Last year, Sea-Tac airport found a perfect place for a robot to take over a repetitive but necessary task. During a study to figure out ways to speed up the security checkpoint process, one team found that standing in the security lines and encouraging passengers to remove items like belts and laptops early on before they arrived at the checkpoint helped the lines move more quickly. “They were able to measure improvement to the overall security checkpoint process,” says Wilson. “But after a couple of hours our team was pretty exhausted from nonstop talking with passengers.”
The team decided that a robot named Tracy would be the ticket. The robot-controlled sign spoke and provided advice on how to get through security quickly, by removing scarves, belts, and jackets in advance — and “she” did it in six languages and never got tired. Wilson says the experiment yielded a potential gain of 18 percent to 20 percent improvement to the overall security checkpoint process. Plus, he notes, “Tracy was quite a novelty and many passengers, especially children, took selfies with Tracy while waiting in line.”

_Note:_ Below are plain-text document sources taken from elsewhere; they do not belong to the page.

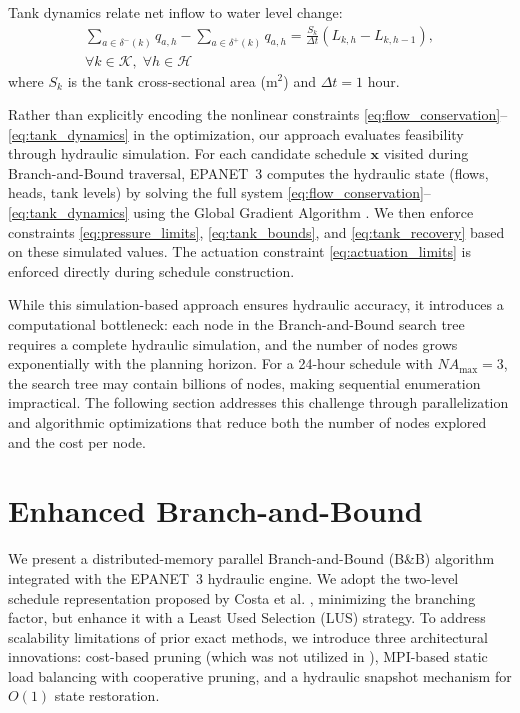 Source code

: \documentclass[a4paper,fleqn]{cas-dc}
\begin{document}
Tank dynamics relate net inflow to water level change:
\begin{multline}
	\sum_{a \in \delta^-(k)} q_{a,h} - \sum_{a \in \delta^+(k)} q_{a,h} = \frac{S_k}{\Delta t} (L_{k,h} - L_{k,h-1}), \\
	\forall k \in \mathcal{K}, \; \forall h \in \mathcal{H}
	\label{eq:tank_dynamics}
\end{multline}
where $S_k$ is the tank cross-sectional area (m$^2$) and $\Delta t = 1$ hour.

Rather than explicitly encoding the nonlinear constraints \eqref{eq:flow_conservation}--\eqref{eq:tank_dynamics} in the optimization, our approach evaluates feasibility through hydraulic simulation. For each candidate schedule $\mathbf{x}$ visited during Branch-and-Bound traversal, EPANET~3 computes the hydraulic state (flows, heads, tank levels) by solving the full system \eqref{eq:flow_conservation}--\eqref{eq:tank_dynamics} using the Global Gradient Algorithm \cite{Todini1988}. We then enforce constraints \eqref{eq:pressure_limits}, \eqref{eq:tank_bounds}, and \eqref{eq:tank_recovery} based on these simulated values. The actuation constraint \eqref{eq:actuation_limits} is enforced directly during schedule construction.

While this simulation-based approach ensures hydraulic accuracy, it introduces a computational bottleneck: each node in the Branch-and-Bound search tree requires a complete hydraulic simulation, and the number of nodes grows exponentially with the planning horizon. For a 24-hour schedule with $NA_{\max}=3$, the search tree may contain billions of nodes, making sequential enumeration impractical. The following section addresses this challenge through parallelization and algorithmic optimizations that reduce both the number of nodes explored and the cost per node.

\section{Enhanced Branch-and-Bound}

We present a distributed-memory parallel Branch-and-Bound (B\&B) algorithm integrated with the EPANET~3 hydraulic engine. We adopt the two-level schedule representation proposed by Costa et al. \cite{Costa2016}, minimizing the branching factor, but enhance it with a Least Used Selection (LUS) strategy. To address scalability limitations of prior exact methods, we introduce three architectural innovations: cost-based pruning (which was not utilized in \cite{Costa2016}), MPI-based static load balancing with cooperative pruning, and a hydraulic snapshot mechanism for $O(1)$ state restoration.
\end{document}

Tracy was just a pilot project, but she may be back soon. And if you’re walking through the airport today, you may just stumble across robots doing another job most humans find tedious: cleaning floors. One of Sea-Tac’s vendors, C&W Services, recently set a fleet of six self-driving floor-care machines in action at the airport. Brain Corp. provides the artificial intelligence software that manages and deploys the self-driving machine. The cleaning staff doesn’t need to directly operate the machines, so floor cleaning becomes autonomous. This allows the janitors to multitask and complete other work that requires a human touch while the floors get cleaned.